旅の準備はじめよう

「被災」 西日本豪雨で酒蔵と自宅が3メートルの浸水に遭い、酒造りを諦めかけた。建物が壊れ、道具が散乱し、廃業の危機感があった。 「再起」 支援と勇気をもらい、1週間後に酒造りを再開。 決意と努力で片付けを進め、新たな目標を持ち、再出発した。 「支援」 クラウドファンディングで資金を調達し、感謝の気持ちが原動力となりました。 「絆」 長男が後継者として酒蔵を継ぎ、同業者からの支援を受け、絆が強化された。 「挑戦」 「風の里」は地域復興の旗印として頑張り、新しい風を起こすことを目指します。
2018年7月7日に発生した西日本豪雨による浸水で、酒蔵3棟と作業場、隣接した自宅が約3メールの高さまで水に浸かりました。建物の土壁は剥がれ落ち、30基以上あった酒を仕込むタンクはあちこちに転がり、一部は天井を突き破っていました。
床一面をぬかるんだ泥が覆い、その上には長年受け継いできた道具類が散乱。そんな惨状を目の当たりにした瞬間、頭をよぎったのは「廃業」の二文字でした。
とりあえず片付けを始めましたが、気分は落ち込み体は思うように動きません。そんな私たちに勇気をくれたのは、地域の方々や県酒造組合の仲間たち、そしてボランティアの皆さんでした。
玉のような汗をかきながら泥を運び出している姿を見て、「自分が簡単に諦めたらいけんな」と思い、被災の1週間後には翌年1月からの酒造りを決意。目標ができたことで心に張りができ、片付けが楽になりました。
結局、被害の激しかった酒蔵2棟と自宅は解体することに。片付けは年を明けても続きましたが、1月からは酒の仕込みを開始。必要な装置や機械類はほとんど新調しましたが、その費用の一部はクラウドファンディングで調達しました。
最終的に約177万円が集まりましたが、感じたのは金額の大きさよりも人の温かさ。クラウドファンディングは再建に向け、私たちを奮い立たせてくれる原動力となりました。
酒の仕込みを始める直前、帰郷した長男から「伝統ある酒蔵を残していくために、家業を継ぎたい」と言われたことも、大きな力になりました。
また同業者の仲間に1月から仕込みを始めることを告げると「こんな状況で!?」と驚かれましたが、すぐに「必要な道具は、うちのを使ってくれ」と言われ、胸が熱くなりました。酒造りを再開できたのは、私たちに関わってくれたすべての人たちのおかげです。
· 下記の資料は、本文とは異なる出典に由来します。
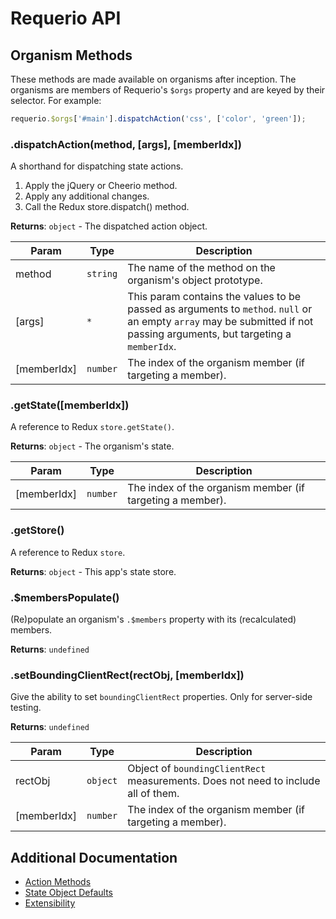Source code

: # Requerio API

## Organism Methods

These methods are made available on organisms after inception. The organisms are members of Requerio's `$orgs` property 
and are keyed by their selector. For example:

```javascript
requerio.$orgs['#main'].dispatchAction('css', ['color', 'green']);
```

<!-- DON'T EDIT THIS SECTION, INSTEAD RE-RUN `npm run doc` TO UPDATE -->
<!-- START GENERATED API DOC -->


### .dispatchAction(method, [args], [memberIdx])
A shorthand for dispatching state actions.
1. Apply the jQuery or Cheerio method.
2. Apply any additional changes.
3. Call the Redux store.dispatch() method.

__Returns__: `object` - The dispatched action object.

| Param | Type | Description |
| --- | --- | --- |
| method | `string` | The name of the method on the organism's object prototype. |
| [args] | `*` | This param contains the values to be passed as arguments to `method`. `null` or an empty `array` may be submitted if not passing arguments, but targeting a `memberIdx`. |
| [memberIdx] | `number` | The index of the organism member (if targeting a member). |

### .getState([memberIdx])
A reference to Redux `store.getState()`.

__Returns__: `object` - The organism's state.

| Param | Type | Description |
| --- | --- | --- |
| [memberIdx] | `number` | The index of the organism member (if targeting a member). |

### .getStore()
A reference to Redux `store`.

__Returns__: `object` - This app's state store.

### .$membersPopulate()
(Re)populate an organism's `.$members` property with its (recalculated) members.

__Returns__: `undefined`

### .setBoundingClientRect(rectObj, [memberIdx])
Give the ability to set `boundingClientRect` properties. Only for server-side testing.

__Returns__: `undefined`

| Param | Type | Description |
| --- | --- | --- |
| rectObj | `object` | Object of `boundingClientRect` measurements. Does not need to include all of them. |
| [memberIdx] | `number` | The index of the organism member (if targeting a member). |
<!-- STOP GENERATED API DOC -->

## Additional Documentation

* [Action Methods](methods.md)
* [State Object Defaults](state-object-defaults.md)
* [Extensibility](extensibility.md)
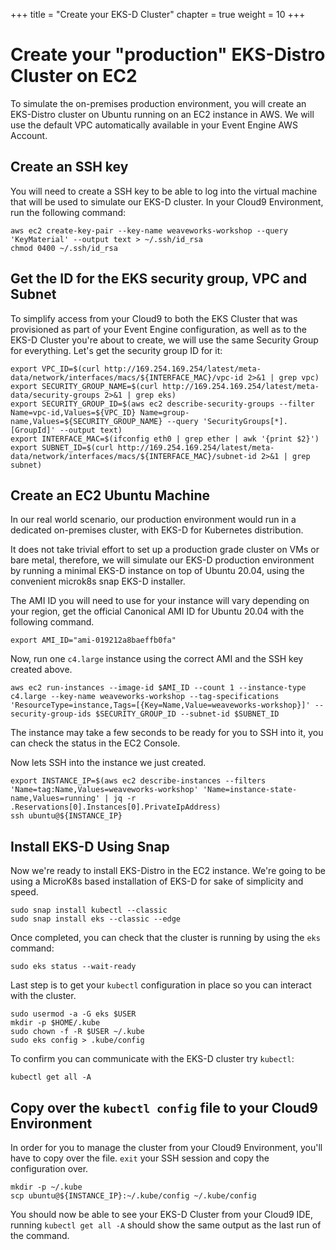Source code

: +++
title = "Create your EKS-D Cluster"
chapter = true
weight = 10
+++

# Create your "production" EKS-Distro Cluster on EC2

To simulate the on-premises production environment, you will create an EKS-Distro cluster on Ubuntu running on an EC2 instance in AWS. We will use the default VPC automatically available in your Event Engine AWS Account.

## Create an SSH key

You will need to create a SSH key to be able to log into the virtual machine that will be used to simulate our EKS-D cluster. In your Cloud9 Environment, run the following command:

```shell
aws ec2 create-key-pair --key-name weaveworks-workshop --query 'KeyMaterial' --output text > ~/.ssh/id_rsa
chmod 0400 ~/.ssh/id_rsa
```

## Get the ID for the EKS security group, VPC and Subnet

To simplify access from your Cloud9 to both the EKS Cluster that was provisioned as part of your Event Engine configuration, as well as to the EKS-D Cluster you're about to create, we will use the same Security Group for everything. Let's get the security group ID for it:

```shell
export VPC_ID=$(curl http://169.254.169.254/latest/meta-data/network/interfaces/macs/${INTERFACE_MAC}/vpc-id 2>&1 | grep vpc)
export SECURITY_GROUP_NAME=$(curl http://169.254.169.254/latest/meta-data/security-groups 2>&1 | grep eks)
export SECURITY_GROUP_ID=$(aws ec2 describe-security-groups --filter Name=vpc-id,Values=${VPC_ID} Name=group-name,Values=${SECURITY_GROUP_NAME} --query 'SecurityGroups[*].[GroupId]' --output text)
export INTERFACE_MAC=$(ifconfig eth0 | grep ether | awk '{print $2}')
export SUBNET_ID=$(curl http://169.254.169.254/latest/meta-data/network/interfaces/macs/${INTERFACE_MAC}/subnet-id 2>&1 | grep subnet)

```

## Create an EC2 Ubuntu Machine

In our real world scenario, our production environment would run in a dedicated on-premises cluster, with EKS-D for Kubernetes distribution.

It does not take trivial effort to set up a production grade cluster on VMs or bare metal, therefore, we will simulate our EKS-D production environment by running a minimal EKS-D instance on top of Ubuntu 20.04, using the convenient microk8s snap EKS-D installer.

The AMI ID you will need to use for your instance will vary depending on your region, get the official Canonical AMI ID for Ubuntu 20.04 with the following command.

```shell
export AMI_ID="ami-019212a8baeffb0fa"
```

Now, run one `c4.large` instance using the correct AMI and the SSH key created above.

```shell
aws ec2 run-instances --image-id $AMI_ID --count 1 --instance-type c4.large --key-name weaveworks-workshop --tag-specifications 'ResourceType=instance,Tags=[{Key=Name,Value=weaveworks-workshop}]' --security-group-ids $SECURITY_GROUP_ID --subnet-id $SUBNET_ID
```

The instance may take a few seconds to be ready for you to SSH into it, you can check the status in the EC2 Console.

Now lets SSH into the instance we just created.

```shell
export INSTANCE_IP=$(aws ec2 describe-instances --filters 'Name=tag:Name,Values=weaveworks-workshop' 'Name=instance-state-name,Values=running' | jq -r .Reservations[0].Instances[0].PrivateIpAddress)
ssh ubuntu@${INSTANCE_IP}
```

## Install EKS-D Using Snap

Now we're ready to install EKS-Distro in the EC2 instance. We're going to be using a MicroK8s based installation of EKS-D for sake of simplicity and speed.

```shell
sudo snap install kubectl --classic
sudo snap install eks --classic --edge
```

Once completed, you can check that the cluster is running by using the `eks` command:

```shell
sudo eks status --wait-ready
```

Last step is to get your `kubectl` configuration in place so you can interact with the cluster.

```shell
sudo usermod -a -G eks $USER
mkdir -p $HOME/.kube
sudo chown -f -R $USER ~/.kube
sudo eks config > .kube/config
```

To confirm you can communicate with the EKS-D cluster try `kubectl`:

```shell
kubectl get all -A
```

## Copy over the `kubectl config` file to your Cloud9 Environment

In order for you to manage the cluster from your Cloud9 Environment, you'll have to copy over the file. `exit` your SSH session and copy the configuration over.

```shell
mkdir -p ~/.kube
scp ubuntu@${INSTANCE_IP}:~/.kube/config ~/.kube/config
```

You should now be able to see your EKS-D Cluster from your Cloud9 IDE, running `kubectl get all -A` should show the same output as the last run of the command.
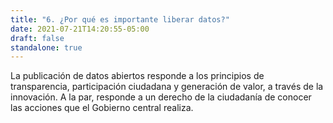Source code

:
 ```yaml
---
title: "6. ¿Por qué es importante liberar datos?"
date: 2021-07-21T14:20:55-05:00
draft: false
standalone: true
---
```


La publicación de datos abiertos responde a los principios de transparencia, participación ciudadana y generación de valor, a través de la innovación. A la par, responde a un derecho de la ciudadanía de conocer las acciones que el Gobierno central realiza.

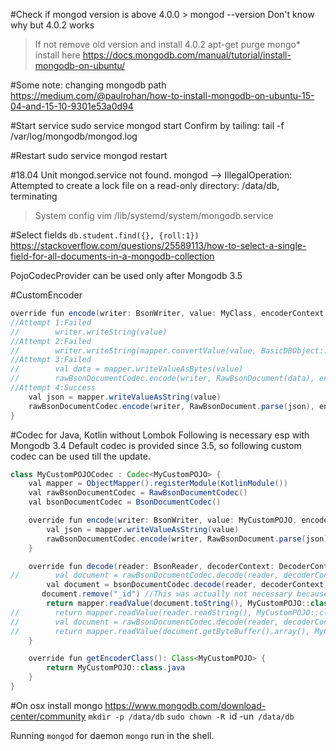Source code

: #Check if mongod version is above 4.0.0
	> mongod --version
	Don't know why but 4.0.2 works
>If not remove old version and install 4.0.2
	apt-get purge mongo*
	install here https://docs.mongodb.com/manual/tutorial/install-mongodb-on-ubuntu/
	

#Some note: changing mongodb path
https://medium.com/@paulrohan/how-to-install-mongodb-on-ubuntu-15-04-and-15-10-9301e53a0d94

#Start service
sudo service mongod start
Confirm by tailing: 
tail -f /var/log/mongodb/mongod.log

#Restart
sudo service mongod restart

#18.04 Unit mongod.service not found.
mongod -->  IllegalOperation: Attempted to create a lock file on a read-only directory: /data/db, terminating

> System config
vim /lib/systemd/system/mongodb.service


#Select fields
`db.student.find({}, {roll:1})`
https://stackoverflow.com/questions/25589113/how-to-select-a-single-field-for-all-documents-in-a-mongodb-collection

PojoCodecProvider can be used only after Mongodb 3.5

#CustomEncoder
```java
override fun encode(writer: BsonWriter, value: MyClass, encoderContext: EncoderContext) {
//Attempt 1:Failed
//        writer.writeString(value)
//Attempt 2:Failed
//        writer.writeString(mapper.convertValue(value, BasicDBObject::class.java).toString())
//Attempt 3:Failed
//        val data = mapper.writeValueAsBytes(value)
//        rawBsonDocumentCodec.encode(writer, RawBsonDocument(data), encoderContext)
//Attempt 4:Success
    val json = mapper.writeValueAsString(value)
    rawBsonDocumentCodec.encode(writer, RawBsonDocument.parse(json), encoderContext)
}
```

#Codec for Java, Kotlin without Lombok
Following is necessary esp with Mongodb 3.4
Default codec is provided since 3.5, so following custom codec can be used till the update.

```java
class MyCustomPOJOCodec : Codec<MyCustomPOJO> {
    val mapper = ObjectMapper().registerModule(KotlinModule())
    val rawBsonDocumentCodec = RawBsonDocumentCodec()
    val bsonDocumentCodec = BsonDocumentCodec()

    override fun encode(writer: BsonWriter, value: MyCustomPOJO, encoderContext: EncoderContext) {
        val json = mapper.writeValueAsString(value)
        rawBsonDocumentCodec.encode(writer, RawBsonDocument.parse(json), encoderContext)
    }

    override fun decode(reader: BsonReader, decoderContext: DecoderContext): MyCustomPOJO {
//        val document = rawBsonDocumentCodec.decode(reader, decoderContext)
        val document = bsonDocumentCodec.decode(reader, decoderContext)
       document.remove("_id") //This was actually not necessary because _id can be custom String.
        return mapper.readValue(document.toString(), MyCustomPOJO::class.java)
//        return mapper.readValue(reader.readString(), MyCustomPOJO::class.java)
//        val document = rawBsonDocumentCodec.decode(reader, decoderContext)
//        return mapper.readValue(document.getByteBuffer().array(), MyCustomPOJO::class.java)
    }

    override fun getEncoderClass(): Class<MyCustomPOJO> {
        return MyCustomPOJO::class.java
    }
}
```


#On osx
install mongo https://www.mongodb.com/download-center/community
`mkdir -p /data/db`
`sudo chown -R `id -un` /data/db`

Running
`mongod` for daemon
`mongo` run in the shell.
こんなことを言うと叱られると思いますが、新酒が完成したときは「できた!」という想いが強すぎて、味は二の次でした(笑)。
これからも私たちが酒を造り、出荷することで、お世話になった方々に「養老酒造は頑張っています!」というメッセージを届け続けていきます。
また被災された方々の心に前向きな新しい風を起こせるよう、「風の里」が地域の復興の旗印になれれば幸いです。
四国の清流・肱川を吹き抜ける風のように 飲む人に颯爽と語り掛ける日本酒。 そんな酒造りを志し、私たち養老酒造は 大正十年の創業以来、「和醸良酒」を拠り所に 手作りにこだわりながら、酒に想いを吹き込んでいます。 その想いは風に乗り、飲む人の心に届くことを願いながら。